» **Activity**: With the images removed, write out every line below exactly.

» **Records for this task**:
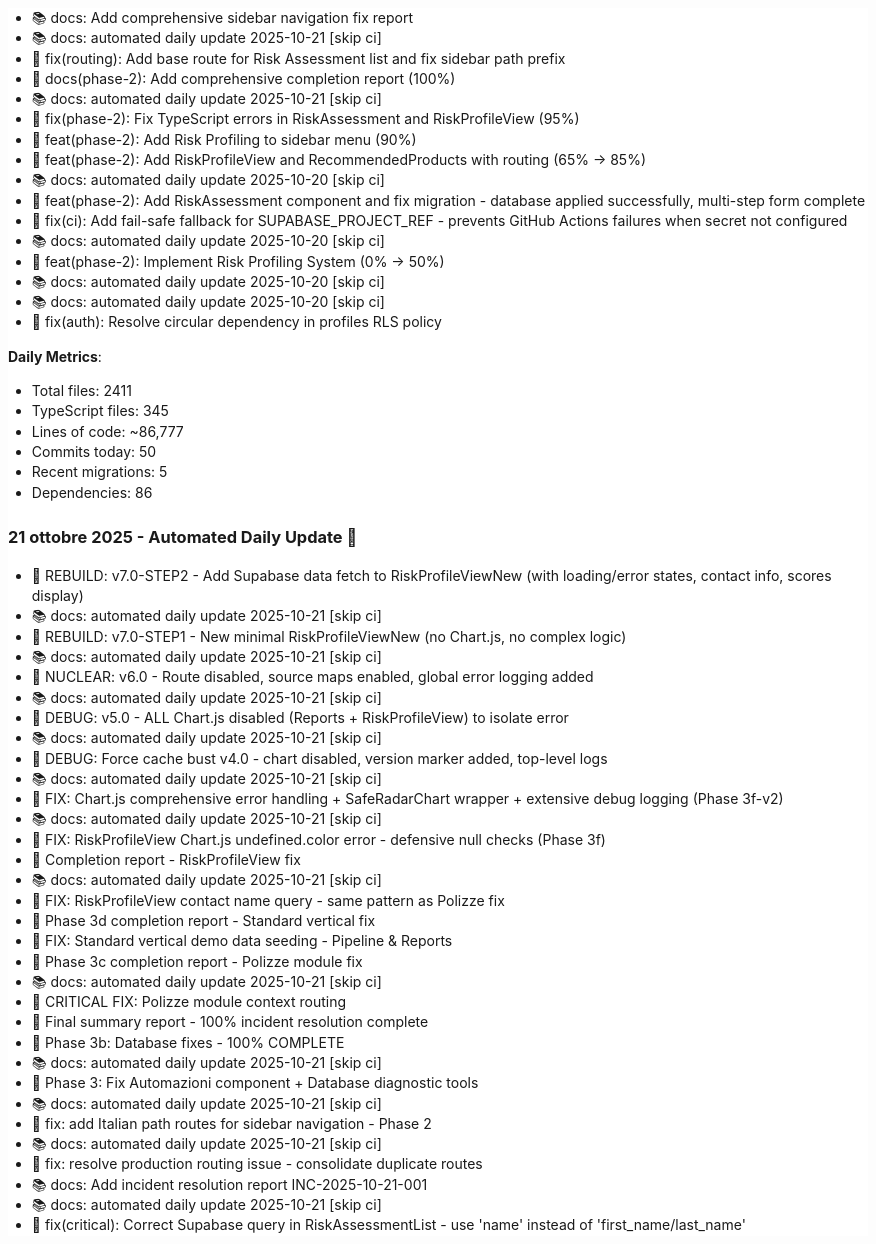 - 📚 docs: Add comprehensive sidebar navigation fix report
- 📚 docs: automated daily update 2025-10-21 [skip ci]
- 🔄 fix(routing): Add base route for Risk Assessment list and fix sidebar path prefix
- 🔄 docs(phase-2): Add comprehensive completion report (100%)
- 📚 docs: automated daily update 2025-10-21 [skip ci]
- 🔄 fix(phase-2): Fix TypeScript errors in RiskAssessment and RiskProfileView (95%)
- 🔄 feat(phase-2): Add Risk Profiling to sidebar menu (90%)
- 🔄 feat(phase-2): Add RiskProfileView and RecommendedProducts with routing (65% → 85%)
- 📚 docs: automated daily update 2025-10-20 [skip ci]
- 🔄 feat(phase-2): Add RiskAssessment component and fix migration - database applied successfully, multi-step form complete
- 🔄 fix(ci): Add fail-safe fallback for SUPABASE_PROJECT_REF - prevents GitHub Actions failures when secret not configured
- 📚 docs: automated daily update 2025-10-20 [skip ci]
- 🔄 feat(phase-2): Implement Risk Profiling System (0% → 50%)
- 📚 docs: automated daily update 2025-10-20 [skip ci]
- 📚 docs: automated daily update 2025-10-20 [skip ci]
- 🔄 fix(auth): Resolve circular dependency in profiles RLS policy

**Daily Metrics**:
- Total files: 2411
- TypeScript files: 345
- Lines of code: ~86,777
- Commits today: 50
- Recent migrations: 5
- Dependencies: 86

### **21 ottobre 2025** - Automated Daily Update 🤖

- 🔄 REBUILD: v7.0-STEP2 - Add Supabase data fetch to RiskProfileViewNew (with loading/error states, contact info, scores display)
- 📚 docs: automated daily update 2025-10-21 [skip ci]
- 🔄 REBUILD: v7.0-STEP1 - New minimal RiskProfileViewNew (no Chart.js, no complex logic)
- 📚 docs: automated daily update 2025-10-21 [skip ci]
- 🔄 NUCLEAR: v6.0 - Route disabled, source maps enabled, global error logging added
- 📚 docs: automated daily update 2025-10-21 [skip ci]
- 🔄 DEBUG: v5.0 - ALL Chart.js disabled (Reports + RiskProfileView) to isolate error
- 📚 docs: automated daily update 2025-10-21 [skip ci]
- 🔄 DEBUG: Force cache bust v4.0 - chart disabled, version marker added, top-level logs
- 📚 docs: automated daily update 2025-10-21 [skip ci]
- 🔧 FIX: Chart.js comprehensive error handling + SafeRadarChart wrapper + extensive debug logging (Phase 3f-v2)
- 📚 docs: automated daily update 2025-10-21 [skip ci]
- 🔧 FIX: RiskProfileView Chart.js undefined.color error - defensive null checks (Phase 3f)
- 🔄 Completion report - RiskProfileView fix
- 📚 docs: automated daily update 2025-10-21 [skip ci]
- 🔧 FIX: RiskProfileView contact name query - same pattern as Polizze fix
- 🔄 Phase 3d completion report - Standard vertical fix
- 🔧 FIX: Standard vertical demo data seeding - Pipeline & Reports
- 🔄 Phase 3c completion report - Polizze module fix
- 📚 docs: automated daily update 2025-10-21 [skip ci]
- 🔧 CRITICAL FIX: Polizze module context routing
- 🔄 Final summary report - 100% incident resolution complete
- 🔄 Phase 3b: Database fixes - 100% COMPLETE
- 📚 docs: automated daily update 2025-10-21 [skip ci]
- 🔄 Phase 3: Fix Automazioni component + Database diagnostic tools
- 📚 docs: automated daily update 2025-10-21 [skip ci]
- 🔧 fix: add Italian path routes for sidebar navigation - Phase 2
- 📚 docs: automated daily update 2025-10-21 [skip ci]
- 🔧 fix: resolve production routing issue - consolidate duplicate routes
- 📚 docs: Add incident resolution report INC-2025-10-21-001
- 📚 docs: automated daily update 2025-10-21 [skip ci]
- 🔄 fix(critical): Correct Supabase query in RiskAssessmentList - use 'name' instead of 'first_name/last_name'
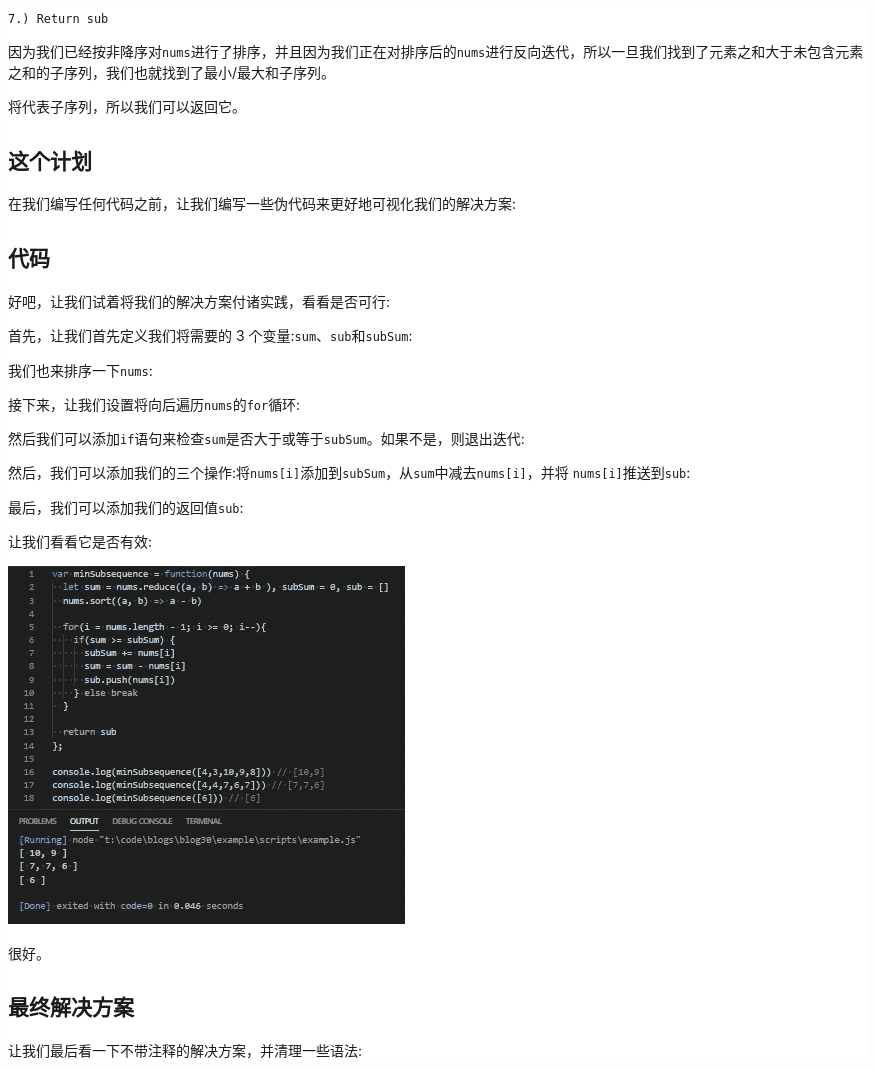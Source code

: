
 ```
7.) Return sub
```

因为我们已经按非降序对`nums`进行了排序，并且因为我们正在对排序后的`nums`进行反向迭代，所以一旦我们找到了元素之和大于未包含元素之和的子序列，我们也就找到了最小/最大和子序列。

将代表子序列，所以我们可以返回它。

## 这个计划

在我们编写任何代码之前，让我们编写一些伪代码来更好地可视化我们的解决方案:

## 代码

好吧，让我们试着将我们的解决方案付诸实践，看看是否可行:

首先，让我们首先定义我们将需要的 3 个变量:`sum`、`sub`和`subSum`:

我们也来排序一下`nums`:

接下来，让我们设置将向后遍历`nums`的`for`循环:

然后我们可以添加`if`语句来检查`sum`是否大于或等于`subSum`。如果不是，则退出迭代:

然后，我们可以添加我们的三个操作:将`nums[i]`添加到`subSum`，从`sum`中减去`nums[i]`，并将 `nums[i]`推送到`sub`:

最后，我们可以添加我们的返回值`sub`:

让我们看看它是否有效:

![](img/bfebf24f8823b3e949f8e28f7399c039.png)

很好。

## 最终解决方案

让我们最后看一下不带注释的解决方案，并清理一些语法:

» **Response area**:
 - 📚 docs: Add comprehensive sidebar navigation fix report
- 📚 docs: automated daily update 2025-10-21 [skip ci]
- 🔄 fix(routing): Add base route for Risk Assessment list and fix sidebar path prefix
- 🔄 docs(phase-2): Add comprehensive completion report (100%)
- 📚 docs: automated daily update 2025-10-21 [skip ci]
- 🔄 fix(phase-2): Fix TypeScript errors in RiskAssessment and RiskProfileView (95%)
- 🔄 feat(phase-2): Add Risk Profiling to sidebar menu (90%)
- 🔄 feat(phase-2): Add RiskProfileView and RecommendedProducts with routing (65% → 85%)
- 📚 docs: automated daily update 2025-10-20 [skip ci]
- 🔄 feat(phase-2): Add RiskAssessment component and fix migration - database applied successfully, multi-step form complete
- 🔄 fix(ci): Add fail-safe fallback for SUPABASE_PROJECT_REF - prevents GitHub Actions failures when secret not configured
- 📚 docs: automated daily update 2025-10-20 [skip ci]
- 🔄 feat(phase-2): Implement Risk Profiling System (0% → 50%)
- 📚 docs: automated daily update 2025-10-20 [skip ci]
- 📚 docs: automated daily update 2025-10-20 [skip ci]
- 🔄 fix(auth): Resolve circular dependency in profiles RLS policy

**Daily Metrics**:
- Total files: 2411
- TypeScript files: 345
- Lines of code: ~86,777
- Commits today: 50
- Recent migrations: 5
- Dependencies: 86

### **21 ottobre 2025** - Automated Daily Update 🤖

- 🔄 REBUILD: v7.0-STEP2 - Add Supabase data fetch to RiskProfileViewNew (with loading/error states, contact info, scores display)
- 📚 docs: automated daily update 2025-10-21 [skip ci]
- 🔄 REBUILD: v7.0-STEP1 - New minimal RiskProfileViewNew (no Chart.js, no complex logic)
- 📚 docs: automated daily update 2025-10-21 [skip ci]
- 🔄 NUCLEAR: v6.0 - Route disabled, source maps enabled, global error logging added
- 📚 docs: automated daily update 2025-10-21 [skip ci]
- 🔄 DEBUG: v5.0 - ALL Chart.js disabled (Reports + RiskProfileView) to isolate error
- 📚 docs: automated daily update 2025-10-21 [skip ci]
- 🔄 DEBUG: Force cache bust v4.0 - chart disabled, version marker added, top-level logs
- 📚 docs: automated daily update 2025-10-21 [skip ci]
- 🔧 FIX: Chart.js comprehensive error handling + SafeRadarChart wrapper + extensive debug logging (Phase 3f-v2)
- 📚 docs: automated daily update 2025-10-21 [skip ci]
- 🔧 FIX: RiskProfileView Chart.js undefined.color error - defensive null checks (Phase 3f)
- 🔄 Completion report - RiskProfileView fix
- 📚 docs: automated daily update 2025-10-21 [skip ci]
- 🔧 FIX: RiskProfileView contact name query - same pattern as Polizze fix
- 🔄 Phase 3d completion report - Standard vertical fix
- 🔧 FIX: Standard vertical demo data seeding - Pipeline & Reports
- 🔄 Phase 3c completion report - Polizze module fix
- 📚 docs: automated daily update 2025-10-21 [skip ci]
- 🔧 CRITICAL FIX: Polizze module context routing
- 🔄 Final summary report - 100% incident resolution complete
- 🔄 Phase 3b: Database fixes - 100% COMPLETE
- 📚 docs: automated daily update 2025-10-21 [skip ci]
- 🔄 Phase 3: Fix Automazioni component + Database diagnostic tools
- 📚 docs: automated daily update 2025-10-21 [skip ci]
- 🔧 fix: add Italian path routes for sidebar navigation - Phase 2
- 📚 docs: automated daily update 2025-10-21 [skip ci]
- 🔧 fix: resolve production routing issue - consolidate duplicate routes
- 📚 docs: Add incident resolution report INC-2025-10-21-001
- 📚 docs: automated daily update 2025-10-21 [skip ci]
- 🔄 fix(critical): Correct Supabase query in RiskAssessmentList - use 'name' instead of 'first_name/last_name'
Source code

:
 ```
7.) Return sub
```

因为我们已经按非降序对`nums`进行了排序，并且因为我们正在对排序后的`nums`进行反向迭代，所以一旦我们找到了元素之和大于未包含元素之和的子序列，我们也就找到了最小/最大和子序列。

将代表子序列，所以我们可以返回它。

## 这个计划

在我们编写任何代码之前，让我们编写一些伪代码来更好地可视化我们的解决方案:

## 代码

好吧，让我们试着将我们的解决方案付诸实践，看看是否可行:

首先，让我们首先定义我们将需要的 3 个变量:`sum`、`sub`和`subSum`:

我们也来排序一下`nums`:

接下来，让我们设置将向后遍历`nums`的`for`循环:

然后我们可以添加`if`语句来检查`sum`是否大于或等于`subSum`。如果不是，则退出迭代:

然后，我们可以添加我们的三个操作:将`nums[i]`添加到`subSum`，从`sum`中减去`nums[i]`，并将 `nums[i]`推送到`sub`:

最后，我们可以添加我们的返回值`sub`:

让我们看看它是否有效:

![](img/bfebf24f8823b3e949f8e28f7399c039.png)

很好。

## 最终解决方案

让我们最后看一下不带注释的解决方案，并清理一些语法:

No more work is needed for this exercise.